IGOR FERNÁNDEZ
PSICOLOGÍA

Cuando decido como un niño

La vida está llena de situaciones ante las que se nos requiere una intervención. Todos los días tenemos que tomar decisiones, acciones que nos ayuden a resolver los problemas cotidianos; desde cómo lo hago para llegar a tiempo y cumplir con mis obligaciones hasta cómo manejar una situación conflictiva en el trabajo, por ejemplo.

Ante la posibilidad de enfrentarnos a estas demandas del entorno, habitualmente tenemos dos opciones de acción: o bien usamos todo el poder de nuestros recursos como la persona adulta que somos, pensando y actuando para buscar la solución más adecuada a cada situación –termine funcionando o no–, o bien recurrimos a viejas maneras de afrontar las disyuntivas, apelando a conclusiones del pasado sobre cómo es el mundo, los demás o nosotros mismos y que no han necesitado actualizarse al haberse convertido en arraigadas creencias sobre esos tres aspectos.

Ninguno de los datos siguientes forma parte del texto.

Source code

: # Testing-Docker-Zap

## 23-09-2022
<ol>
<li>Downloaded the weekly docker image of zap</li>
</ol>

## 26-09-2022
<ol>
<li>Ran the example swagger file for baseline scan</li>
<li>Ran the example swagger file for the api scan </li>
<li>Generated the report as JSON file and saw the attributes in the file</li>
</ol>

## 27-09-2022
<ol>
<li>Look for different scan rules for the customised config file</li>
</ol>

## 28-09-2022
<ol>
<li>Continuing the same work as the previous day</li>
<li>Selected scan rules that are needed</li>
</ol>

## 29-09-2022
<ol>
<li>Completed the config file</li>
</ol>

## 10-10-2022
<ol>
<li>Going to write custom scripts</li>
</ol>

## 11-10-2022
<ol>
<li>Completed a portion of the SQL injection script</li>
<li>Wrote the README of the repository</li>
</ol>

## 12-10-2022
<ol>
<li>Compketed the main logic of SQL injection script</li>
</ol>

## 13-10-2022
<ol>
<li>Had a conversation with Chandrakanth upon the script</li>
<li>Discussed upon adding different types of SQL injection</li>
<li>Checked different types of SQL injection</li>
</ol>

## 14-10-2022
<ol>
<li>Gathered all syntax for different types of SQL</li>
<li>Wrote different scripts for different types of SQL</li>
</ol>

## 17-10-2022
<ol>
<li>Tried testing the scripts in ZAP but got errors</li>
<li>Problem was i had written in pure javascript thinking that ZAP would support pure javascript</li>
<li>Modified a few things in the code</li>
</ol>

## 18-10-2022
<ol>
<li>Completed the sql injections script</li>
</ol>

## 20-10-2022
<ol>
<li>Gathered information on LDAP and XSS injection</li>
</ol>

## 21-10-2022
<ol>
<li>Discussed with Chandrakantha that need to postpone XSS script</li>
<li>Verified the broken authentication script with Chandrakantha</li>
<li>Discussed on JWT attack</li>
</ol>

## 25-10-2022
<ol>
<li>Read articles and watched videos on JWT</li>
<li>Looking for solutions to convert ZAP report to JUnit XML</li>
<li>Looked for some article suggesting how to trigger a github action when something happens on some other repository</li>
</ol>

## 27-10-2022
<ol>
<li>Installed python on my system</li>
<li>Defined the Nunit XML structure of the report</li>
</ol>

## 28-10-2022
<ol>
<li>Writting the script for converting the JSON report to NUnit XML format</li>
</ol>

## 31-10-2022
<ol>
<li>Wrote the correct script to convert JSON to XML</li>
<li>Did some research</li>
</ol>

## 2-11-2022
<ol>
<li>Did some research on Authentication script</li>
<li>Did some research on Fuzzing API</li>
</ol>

Esta segunda manera de afrontar la vida suele tener una larga historia en nosotros y tiene que ver con esa forma rígida en la que, cuando somos niños y niñas, categorizamos y definimos el mundo en términos de «todo o nada», aferrándonos a esas conclusiones como ideas rectoras que nos ayudan a transitar esquivando el exceso de vulnerabilidad pero todavía sin la finura de la relativización, o del análisis más pormenorizado que irá surgiendo con los años.

Normalmente esas estrategias quedan blindadas en una especie de protocolo de actuación cuando las cosas se ponen difíciles, por eso no van revisándose, como decíamos más arriba, porque es mejor tener maneras antiguas y rígidas pero con un resultado predecible, que no tener ninguna.

Cuando recurrimos a esta segunda manera de afrontar la vida, confiamos en soluciones «mágicas», esperando que las cosas se resuelvan si hacemos esto, o lo otro: por ejemplo, si nos acurrucamos en una esquina esperando que alguien se dé cuenta de lo que nos cuesta la vida y nos cuide, o si nos dedicamos a airear nuestro descontento hasta que alguien se sienta culpable, o simplemente obviamos lo que nos duele.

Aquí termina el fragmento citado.